Diaspora, vous en souvient-il ? Si vous bloquez : c’est un réseau social lancé en 2010, présenté à l’origine comme l’alternative majeure à Facebook et promettant la confidentialité des données des usagers. Il y a quelque jours, ses créateurs, d’anciens étudiants de l’Université de New York, ont choisi de partager leur pouvoir de décision avec les usagers du site.

Ces responsables évoquent un processus graduel, afin que la communauté soit gouvernée par elle-même, exclusivement. Ils confient vouloir toujours participer au développement du site, mais de manière mineure. Alors, beau geste pour la démocratisation du web social ou constat d’échec ?

 

Des changements dans la prise de décision chez Diaspora

La modification majeure occasionnée par un tel choix, selon Fabrice Epelboin, spécialiste du web social, est la manière dont les décisions vont être prises dans la gestion de Diaspora. Rappelons que Diaspora est un réseau social décentralisé, idéal pour gérer au mieux le degré de confidentialité de son compte. En effet, aucune donnée personnelle n’est transmise au développeur – cela n’est pas le cas chez Facebook.

 

Il était pourtant là, le Messie anti-Facebook

Dès sa création, Diaspora avait attiré les curieux et petits malins (presse spécialisée comprise) qui avaient cru voir en lui LE concurrent numéro un du déjà fort puissant Facebook. Le contexte était idéal : le site de Mark Zuckerberg commençait à goûter au courroux des usagers quant à son ingérence croissante dans la vie privée des inscrits.

 

Après une jolie ascension et le départ de deux des quatre membres fondateurs, la paire restante a manifesté son désir de laisser les clefs de la maison Diaspora à sa communauté, et de se consacrer à un autre site, makr.io, un nouveau réseau social de partage d’images lancé en août dernier sur le modèle de Pinterest.

 

Pas si grave… mais quand même.

Selon Fabrice Epelboin, ce n’est pas l’absence ou non des fondateurs de Diaspora qui définira l’échec ou non du projet – la quintessence même de Diaspora est justement que c’est déjà un logiciel libre.
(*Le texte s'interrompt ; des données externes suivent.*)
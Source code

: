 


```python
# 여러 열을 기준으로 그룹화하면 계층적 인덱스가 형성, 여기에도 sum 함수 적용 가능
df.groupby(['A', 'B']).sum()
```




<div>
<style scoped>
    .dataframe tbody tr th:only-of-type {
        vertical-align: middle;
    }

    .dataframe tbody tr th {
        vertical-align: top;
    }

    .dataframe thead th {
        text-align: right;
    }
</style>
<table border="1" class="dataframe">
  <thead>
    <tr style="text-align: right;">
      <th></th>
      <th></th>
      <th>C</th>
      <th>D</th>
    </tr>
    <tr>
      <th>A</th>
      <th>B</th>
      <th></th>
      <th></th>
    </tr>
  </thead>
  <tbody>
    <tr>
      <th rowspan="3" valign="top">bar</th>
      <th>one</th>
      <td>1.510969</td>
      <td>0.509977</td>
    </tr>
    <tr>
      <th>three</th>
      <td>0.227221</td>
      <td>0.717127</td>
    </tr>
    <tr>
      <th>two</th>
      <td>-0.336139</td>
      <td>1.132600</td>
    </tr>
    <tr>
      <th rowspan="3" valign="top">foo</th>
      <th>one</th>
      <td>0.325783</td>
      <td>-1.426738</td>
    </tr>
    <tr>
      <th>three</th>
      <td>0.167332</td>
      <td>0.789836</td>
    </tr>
Le spécialiste est optimiste, songeant au futur et au fait que dans quelques années, un système semblable à Diaspora sera primordial pour communiquer entre êtres humains en toute liberté sans dépendre d’un système centralisé comme Facebook.

 

Une réaction à prévoir toutefois : les répercussions en matière de communication. Ce retrait des concepteurs du site pourrait diminuer la visibilité médiatique de Diaspora, lorsque l’on sait que la majorité des grandes entreprises du secteur sont dominées et symbolisées par des personnalités qui, à défaut d’être charismatiques, sont connues du grand public.